11 Tactics To Create Highly Shareable Content

11 Tactics To Create Highly Shareable Content

Content marketing is a low-pressure yet effective way to earn attention from your target audience by offering useful insights and expert advice.

Over time, repeat visitor engagement produces high-quality leads who already know and trust your brand. When they’re in the market for your product, you’ll have a loyal customer.

That’s no doubt why 79% of marketers say generating leads is their top goal for content, but 83% say they use organic traffic for judging success – outshining lead metrics by nearly 20%.

But you can’t earn traffic and leads without first earning someone’s attention. As we all know, that’s not easy to pull off today online. Why is that?

Every time you publish a fresh blog, video, podcast, or any piece of digital content, you’re competing for attention with the rest of the internet: every app, social feed, meme page, and cat video. Your industry competitors usually aren’t the ones distracting your blog readers with dopamine-boosting push notifications.

Imagine reading a dry and technical yet thorough blog about why companies in your industry are all switching to one algorithm from a slightly different one for an important process.

Is the topic useful? Absolutely.

Interesting enough for readers to resist the allure of notifications from Reddit or YouTube?

We’ve all been there.

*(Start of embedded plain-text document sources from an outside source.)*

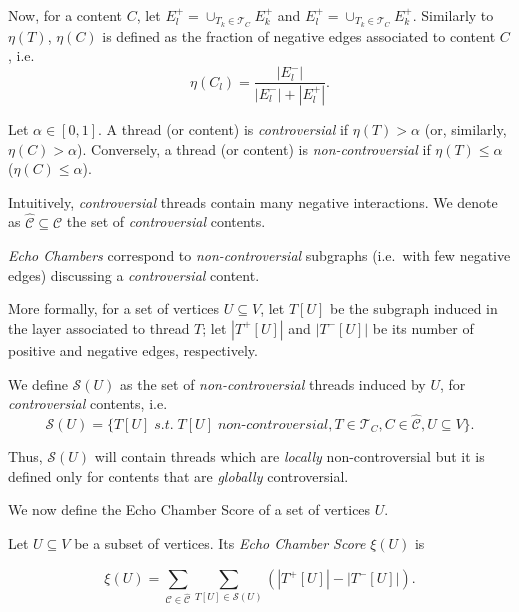 Now, for a content $C$, let $E^{+}_l = \cup_{T_k \in \mathcal{T} _C} E^+_k$ and $E^{+}_l = \cup_{T_k \in \mathcal{T} _C} E^+_k$.
Similarly to $\eta(T)$, $\eta(C)$ is defined as the fraction of negative edges associated to
content $C$, i.e.
\begin{equation*}
	\eta(C_l) = \frac{|E^{-}_{l}|}{|E^{-}_{l}| + |E^{+}_{l}|}.
\end{equation*}

\begin{definition}
	Let $\alpha \in [0,1]$. A thread (or content) is \emph{controversial} if
	$\eta(T) > \alpha$ (or, similarly, $\eta(C) > \alpha $). Conversely, a
	thread (or content) is \emph{non-controversial} if $\eta(T) \leq \alpha$
	($\eta(C) \leq \alpha$).
\end{definition}

Intuitively, \emph{controversial} threads contain many negative
interactions. We denote as $\hat{\mathcal{C} } \subseteq \mathcal{C} $ the
set of \emph{controversial} contents.

\medskip

\emph{Echo Chambers} correspond to \emph{non-controversial} subgraphs
(i.e.\ with few negative edges) discussing a
\emph{controversial} content.

More formally, for a set of vertices $U \subseteq V$, let $T[U]$ be the subgraph induced in the layer associated to
thread $T$; let $|T^{+} [U]|$ and $|T^{-} [U]|$ be its number
of positive and negative edges, respectively.

We define $\mathcal{S} (U)$ as the set of \emph{non-controversial} threads
induced by $U$, for \textit{controversial} contents, i.e.
	{\small
		\begin{equation}
			\mathcal{S} (U) = \{ T[U] \; s.t. \; T[U] \; non\text{-}controversial, T \in \mathcal{T} _{C}, C
			\in \hat{\mathcal{C}}, U \subseteq V\}.
		\end{equation}
	}

Thus, $\mathcal{S} (U)$ will contain threads which are \emph{locally}
non-controversial but it is defined only for contents that are \emph{globally}
controversial.

\medskip

We now define the Echo Chamber Score of a set of vertices $U$.

\begin{definition}
	Let $U \subseteq V$ be a subset of vertices. Its \emph{Echo Chamber Score}
	$\xi(U)$ is

	\begin{equation}
		\label{eq:echo-chamber-score}
		\xi(U) = \sum^{}_{\mathcal{C} \in \mathcal{\hat{C}}} \sum^{}_{T[U] \in
		\mathcal{S} (U)} (|T^{+} [U]| - |T ^{-} [U]|).
	\end{equation}
\end{definition}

Both sides.

So, how do you stand out from the noise and win a customer’s attention?

So here are 11 tips to help you create highly shareable content so you can get the most out of your content marketing efforts.

Jeff says you need two basics in every piece, and he’s right:

For creating shareable content so engaging that notifications feel annoying, that innate value must offer something important to the reader – something they’ve never learned or considered before. In other words, not the same 5-item listicle as everyone else already ranking for the keyword phrase.

Now, if you want your audience to actively remember and seek out your website for more content and even trust your content enough to share it with their audience, you need to make sure that your content entertains and inspires.

Look at links in your feeds. Shareable content is never overly technical or dry.

Showing and teaching people how to do something may not be a novel idea, but it certainly still an effective tactic for creating shareable content.

It does what content is supposed to do unapologetically: inform and teach audiences.

Investigate Google’s “people also ask” section for your primary keyword to get inspired – and keep digging.

Nielsen Norman Group broke the internet back in 1997 with their eye tracking studies revealing that people don’t read every word in blogs and web pages – they scan. Over 20 years later and a repeat study showed audience behavior hasn’t changed.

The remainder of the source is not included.